> [Exercise details]: Without including any pictures, please copy every entry below exactly.

Excerpts from a dataset
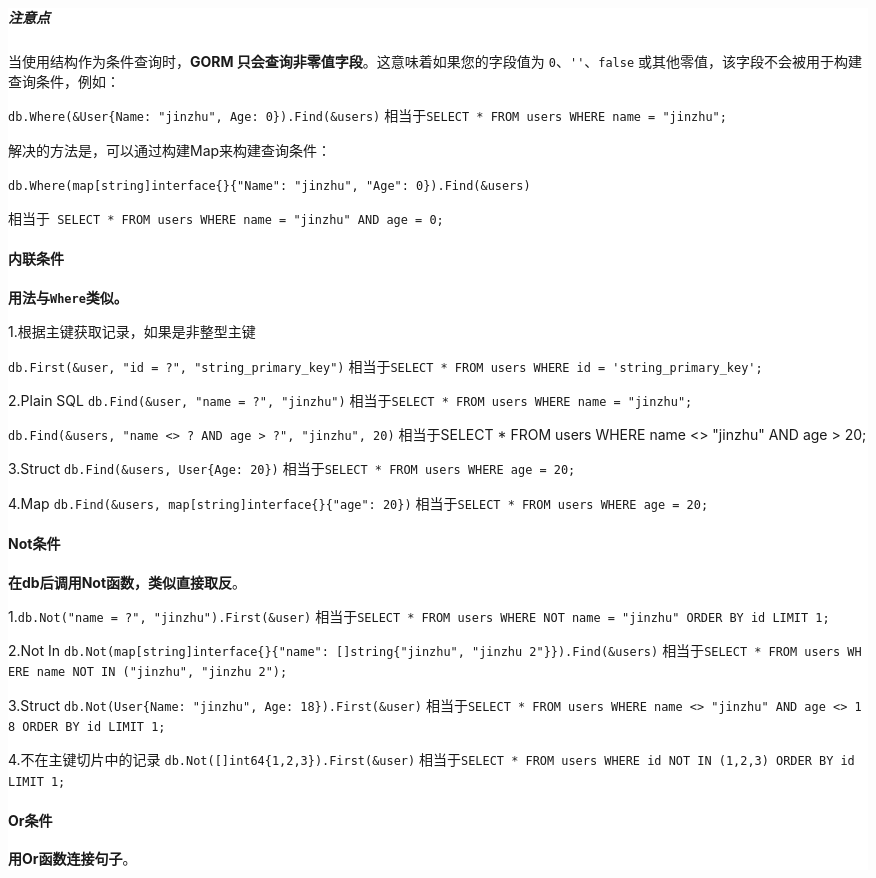 ##### 注意点

当使用结构作为条件查询时，**GORM 只会查询非零值字段**。这意味着如果您的字段值为 `0`、`''`、`false` 或其他零值，该字段不会被用于构建查询条件，例如：

`db.Where(&User{Name: "jinzhu", Age: 0}).Find(&users)`
相当于`SELECT * FROM users WHERE name = "jinzhu";`

解决的方法是，可以通过构建Map来构建查询条件：

`db.Where(map[string]interface{}{"Name": "jinzhu", "Age": 0}).Find(&users)`

相当于` SELECT * FROM users WHERE name = "jinzhu" AND age = 0;`

#### 内联条件

**用法与`Where`类似。**

1.根据主键获取记录，如果是非整型主键

`db.First(&user, "id = ?", "string_primary_key")`
相当于`SELECT * FROM users WHERE id = 'string_primary_key';`

2.Plain SQL
`db.Find(&user, "name = ?", "jinzhu")`
相当于`SELECT * FROM users WHERE name = "jinzhu";`

`db.Find(&users, "name <> ? AND age > ?", "jinzhu", 20)`
相当于SELECT * FROM users WHERE name <> "jinzhu" AND age > 20;

3.Struct
`db.Find(&users, User{Age: 20})`
相当于`SELECT * FROM users WHERE age = 20;`

4.Map
`db.Find(&users, map[string]interface{}{"age": 20})`
相当于`SELECT * FROM users WHERE age = 20;`

#### Not条件

**在db后调用Not函数，类似直接取反**。

1.`db.Not("name = ?", "jinzhu").First(&user)`
相当于`SELECT * FROM users WHERE NOT name = "jinzhu" ORDER BY id LIMIT 1;`

2.Not In
`db.Not(map[string]interface{}{"name": []string{"jinzhu", "jinzhu 2"}}).Find(&users)`
相当于`SELECT * FROM users WHERE name NOT IN ("jinzhu", "jinzhu 2");`

3.Struct
`db.Not(User{Name: "jinzhu", Age: 18}).First(&user)`
相当于`SELECT * FROM users WHERE name <> "jinzhu" AND age <> 18 ORDER BY id LIMIT 1;`

4.不在主键切片中的记录
`db.Not([]int64{1,2,3}).First(&user)`
相当于`SELECT * FROM users WHERE id NOT IN (1,2,3) ORDER BY id LIMIT 1;`

#### Or条件

**用Or函数连接句子**。
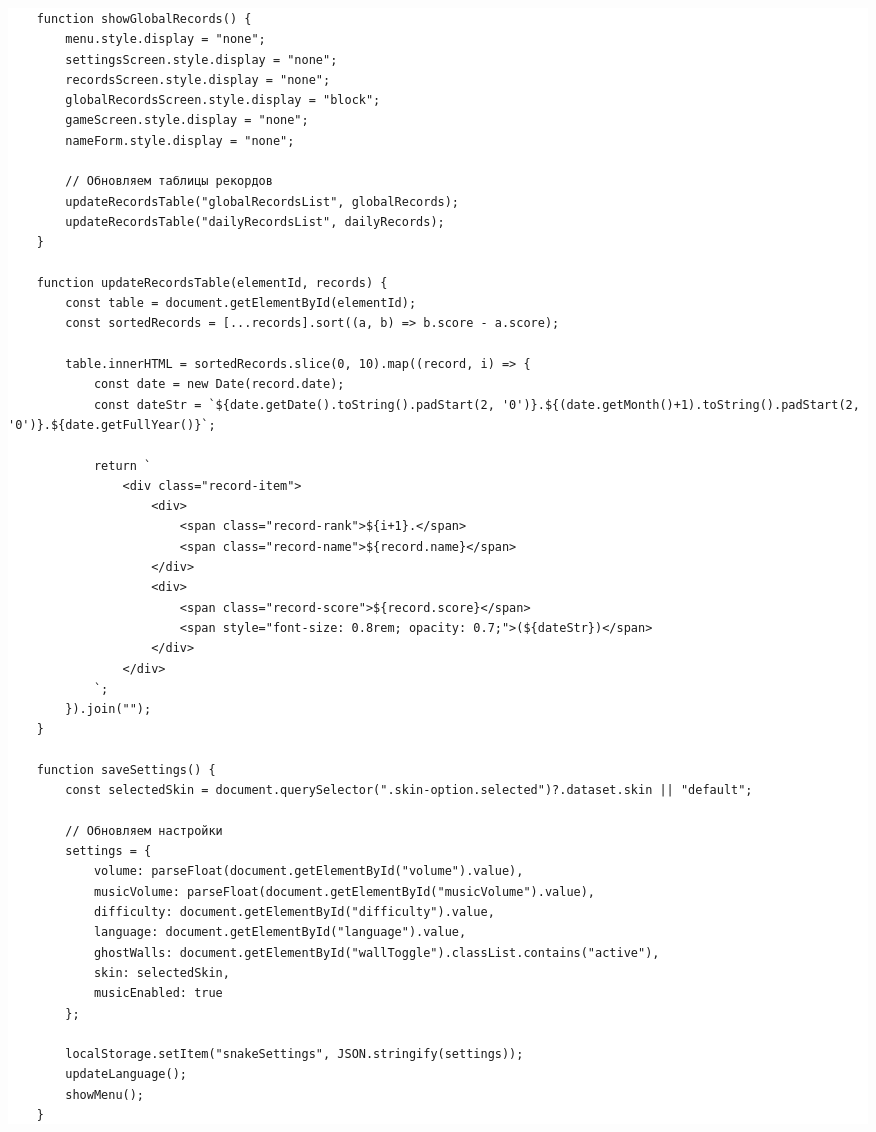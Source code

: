         function showGlobalRecords() {
            menu.style.display = "none";
            settingsScreen.style.display = "none";
            recordsScreen.style.display = "none";
            globalRecordsScreen.style.display = "block";
            gameScreen.style.display = "none";
            nameForm.style.display = "none";
            
            // Обновляем таблицы рекордов
            updateRecordsTable("globalRecordsList", globalRecords);
            updateRecordsTable("dailyRecordsList", dailyRecords);
        }

        function updateRecordsTable(elementId, records) {
            const table = document.getElementById(elementId);
            const sortedRecords = [...records].sort((a, b) => b.score - a.score);
            
            table.innerHTML = sortedRecords.slice(0, 10).map((record, i) => {
                const date = new Date(record.date);
                const dateStr = `${date.getDate().toString().padStart(2, '0')}.${(date.getMonth()+1).toString().padStart(2, '0')}.${date.getFullYear()}`;
                
                return `
                    <div class="record-item">
                        <div>
                            <span class="record-rank">${i+1}.</span>
                            <span class="record-name">${record.name}</span>
                        </div>
                        <div>
                            <span class="record-score">${record.score}</span>
                            <span style="font-size: 0.8rem; opacity: 0.7;">(${dateStr})</span>
                        </div>
                    </div>
                `;
            }).join("");
        }

        function saveSettings() {
            const selectedSkin = document.querySelector(".skin-option.selected")?.dataset.skin || "default";
            
            // Обновляем настройки
            settings = {
                volume: parseFloat(document.getElementById("volume").value),
                musicVolume: parseFloat(document.getElementById("musicVolume").value),
                difficulty: document.getElementById("difficulty").value,
                language: document.getElementById("language").value,
                ghostWalls: document.getElementById("wallToggle").classList.contains("active"),
                skin: selectedSkin,
                musicEnabled: true
            };
            
            localStorage.setItem("snakeSettings", JSON.stringify(settings));
            updateLanguage();
            showMenu();
        }
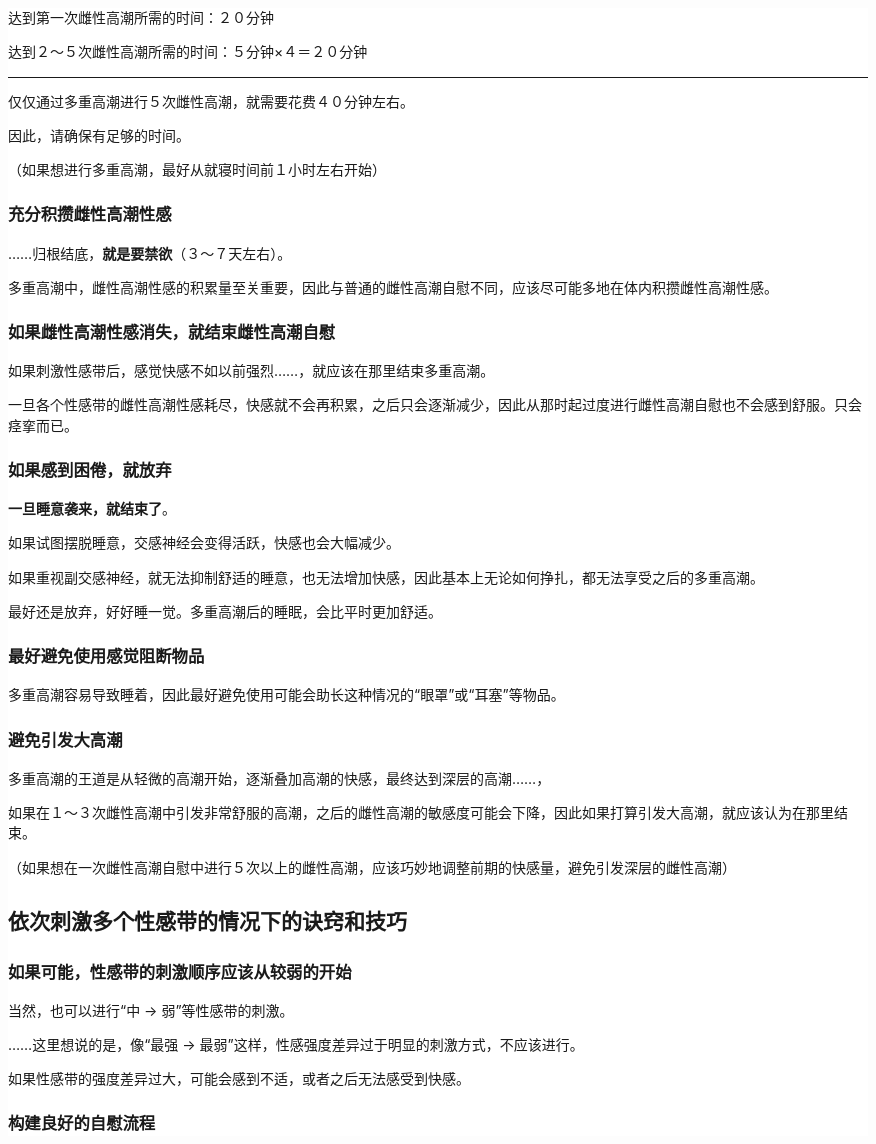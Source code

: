 达到第一次雌性高潮所需的时间：２０分钟

达到２～５次雌性高潮所需的时间：５分钟×４＝２０分钟

* * *

仅仅通过多重高潮进行５次雌性高潮，就需要花费４０分钟左右。

因此，请确保有足够的时间。

（如果想进行多重高潮，最好从就寝时间前１小时左右开始）

### 充分积攒雌性高潮性感 [​](#充分积攒雌性高潮性感)

……归根结底，**就是要禁欲**（３～７天左右）。

多重高潮中，雌性高潮性感的积累量至关重要，因此与普通的雌性高潮自慰不同，应该尽可能多地在体内积攒雌性高潮性感。

### 如果雌性高潮性感消失，就结束雌性高潮自慰 [​](#如果雌性高潮性感消失-就结束雌性高潮自慰)

如果刺激性感带后，感觉快感不如以前强烈……，就应该在那里结束多重高潮。

一旦各个性感带的雌性高潮性感耗尽，快感就不会再积累，之后只会逐渐减少，因此从那时起过度进行雌性高潮自慰也不会感到舒服。只会痉挛而已。

### 如果感到困倦，就放弃 [​](#如果感到困倦-就放弃)

**一旦睡意袭来，就结束了**。

如果试图摆脱睡意，交感神经会变得活跃，快感也会大幅减少。

如果重视副交感神经，就无法抑制舒适的睡意，也无法增加快感，因此基本上无论如何挣扎，都无法享受之后的多重高潮。

最好还是放弃，好好睡一觉。多重高潮后的睡眠，会比平时更加舒适。

### 最好避免使用感觉阻断物品 [​](#最好避免使用感觉阻断物品)

多重高潮容易导致睡着，因此最好避免使用可能会助长这种情况的“眼罩”或“耳塞”等物品。

### 避免引发大高潮 [​](#避免引发大高潮)

多重高潮的王道是从轻微的高潮开始，逐渐叠加高潮的快感，最终达到深层的高潮……，

如果在１～３次雌性高潮中引发非常舒服的高潮，之后的雌性高潮的敏感度可能会下降，因此如果打算引发大高潮，就应该认为在那里结束。

（如果想在一次雌性高潮自慰中进行５次以上的雌性高潮，应该巧妙地调整前期的快感量，避免引发深层的雌性高潮）

## 依次刺激多个性感带的情况下的诀窍和技巧 [​](#依次刺激多个性感带的情况下的诀窍和技巧)

### 如果可能，性感带的刺激顺序应该从较弱的开始 [​](#如果可能-性感带的刺激顺序应该从较弱的开始)

当然，也可以进行“中 → 弱”等性感带的刺激。

……这里想说的是，像“最强 → 最弱”这样，性感强度差异过于明显的刺激方式，不应该进行。

如果性感带的强度差异过大，可能会感到不适，或者之后无法感受到快感。

### 构建良好的自慰流程 [​](#构建良好的自慰流程)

> [Answer below]:
 ##### 注意点

当使用结构作为条件查询时，**GORM 只会查询非零值字段**。这意味着如果您的字段值为 `0`、`''`、`false` 或其他零值，该字段不会被用于构建查询条件，例如：

`db.Where(&User{Name: "jinzhu", Age: 0}).Find(&users)`
相当于`SELECT * FROM users WHERE name = "jinzhu";`

解决的方法是，可以通过构建Map来构建查询条件：

`db.Where(map[string]interface{}{"Name": "jinzhu", "Age": 0}).Find(&users)`

相当于` SELECT * FROM users WHERE name = "jinzhu" AND age = 0;`

#### 内联条件

**用法与`Where`类似。**

1.根据主键获取记录，如果是非整型主键

`db.First(&user, "id = ?", "string_primary_key")`
相当于`SELECT * FROM users WHERE id = 'string_primary_key';`

2.Plain SQL
`db.Find(&user, "name = ?", "jinzhu")`
相当于`SELECT * FROM users WHERE name = "jinzhu";`

`db.Find(&users, "name <> ? AND age > ?", "jinzhu", 20)`
相当于SELECT * FROM users WHERE name <> "jinzhu" AND age > 20;

3.Struct
`db.Find(&users, User{Age: 20})`
相当于`SELECT * FROM users WHERE age = 20;`

4.Map
`db.Find(&users, map[string]interface{}{"age": 20})`
相当于`SELECT * FROM users WHERE age = 20;`

#### Not条件

**在db后调用Not函数，类似直接取反**。

1.`db.Not("name = ?", "jinzhu").First(&user)`
相当于`SELECT * FROM users WHERE NOT name = "jinzhu" ORDER BY id LIMIT 1;`

2.Not In
`db.Not(map[string]interface{}{"name": []string{"jinzhu", "jinzhu 2"}}).Find(&users)`
相当于`SELECT * FROM users WHERE name NOT IN ("jinzhu", "jinzhu 2");`

3.Struct
`db.Not(User{Name: "jinzhu", Age: 18}).First(&user)`
相当于`SELECT * FROM users WHERE name <> "jinzhu" AND age <> 18 ORDER BY id LIMIT 1;`

4.不在主键切片中的记录
`db.Not([]int64{1,2,3}).First(&user)`
相当于`SELECT * FROM users WHERE id NOT IN (1,2,3) ORDER BY id LIMIT 1;`

#### Or条件

**用Or函数连接句子**。
Source code

:         function showGlobalRecords() {
            menu.style.display = "none";
            settingsScreen.style.display = "none";
            recordsScreen.style.display = "none";
            globalRecordsScreen.style.display = "block";
            gameScreen.style.display = "none";
            nameForm.style.display = "none";
            
            // Обновляем таблицы рекордов
            updateRecordsTable("globalRecordsList", globalRecords);
            updateRecordsTable("dailyRecordsList", dailyRecords);
        }

        function updateRecordsTable(elementId, records) {
            const table = document.getElementById(elementId);
            const sortedRecords = [...records].sort((a, b) => b.score - a.score);
            
            table.innerHTML = sortedRecords.slice(0, 10).map((record, i) => {
                const date = new Date(record.date);
                const dateStr = `${date.getDate().toString().padStart(2, '0')}.${(date.getMonth()+1).toString().padStart(2, '0')}.${date.getFullYear()}`;
                
                return `
                    <div class="record-item">
                        <div>
                            <span class="record-rank">${i+1}.</span>
                            <span class="record-name">${record.name}</span>
                        </div>
                        <div>
                            <span class="record-score">${record.score}</span>
                            <span style="font-size: 0.8rem; opacity: 0.7;">(${dateStr})</span>
                        </div>
                    </div>
                `;
            }).join("");
        }

        function saveSettings() {
            const selectedSkin = document.querySelector(".skin-option.selected")?.dataset.skin || "default";
            
            // Обновляем настройки
            settings = {
                volume: parseFloat(document.getElementById("volume").value),
                musicVolume: parseFloat(document.getElementById("musicVolume").value),
                difficulty: document.getElementById("difficulty").value,
                language: document.getElementById("language").value,
                ghostWalls: document.getElementById("wallToggle").classList.contains("active"),
                skin: selectedSkin,
                musicEnabled: true
            };
            
            localStorage.setItem("snakeSettings", JSON.stringify(settings));
            updateLanguage();
            showMenu();
        }
Source code

: 达到第一次雌性高潮所需的时间：２０分钟

达到２～５次雌性高潮所需的时间：５分钟×４＝２０分钟

* * *

仅仅通过多重高潮进行５次雌性高潮，就需要花费４０分钟左右。

因此，请确保有足够的时间。

（如果想进行多重高潮，最好从就寝时间前１小时左右开始）

### 充分积攒雌性高潮性感 [​](#充分积攒雌性高潮性感)

……归根结底，**就是要禁欲**（３～７天左右）。

多重高潮中，雌性高潮性感的积累量至关重要，因此与普通的雌性高潮自慰不同，应该尽可能多地在体内积攒雌性高潮性感。

### 如果雌性高潮性感消失，就结束雌性高潮自慰 [​](#如果雌性高潮性感消失-就结束雌性高潮自慰)

如果刺激性感带后，感觉快感不如以前强烈……，就应该在那里结束多重高潮。

一旦各个性感带的雌性高潮性感耗尽，快感就不会再积累，之后只会逐渐减少，因此从那时起过度进行雌性高潮自慰也不会感到舒服。只会痉挛而已。

### 如果感到困倦，就放弃 [​](#如果感到困倦-就放弃)

**一旦睡意袭来，就结束了**。

如果试图摆脱睡意，交感神经会变得活跃，快感也会大幅减少。

如果重视副交感神经，就无法抑制舒适的睡意，也无法增加快感，因此基本上无论如何挣扎，都无法享受之后的多重高潮。

最好还是放弃，好好睡一觉。多重高潮后的睡眠，会比平时更加舒适。

### 最好避免使用感觉阻断物品 [​](#最好避免使用感觉阻断物品)

多重高潮容易导致睡着，因此最好避免使用可能会助长这种情况的“眼罩”或“耳塞”等物品。

### 避免引发大高潮 [​](#避免引发大高潮)

多重高潮的王道是从轻微的高潮开始，逐渐叠加高潮的快感，最终达到深层的高潮……，

如果在１～３次雌性高潮中引发非常舒服的高潮，之后的雌性高潮的敏感度可能会下降，因此如果打算引发大高潮，就应该认为在那里结束。

（如果想在一次雌性高潮自慰中进行５次以上的雌性高潮，应该巧妙地调整前期的快感量，避免引发深层的雌性高潮）

## 依次刺激多个性感带的情况下的诀窍和技巧 [​](#依次刺激多个性感带的情况下的诀窍和技巧)

### 如果可能，性感带的刺激顺序应该从较弱的开始 [​](#如果可能-性感带的刺激顺序应该从较弱的开始)

当然，也可以进行“中 → 弱”等性感带的刺激。

……这里想说的是，像“最强 → 最弱”这样，性感强度差异过于明显的刺激方式，不应该进行。

如果性感带的强度差异过大，可能会感到不适，或者之后无法感受到快感。

### 构建良好的自慰流程 [​](#构建良好的自慰流程)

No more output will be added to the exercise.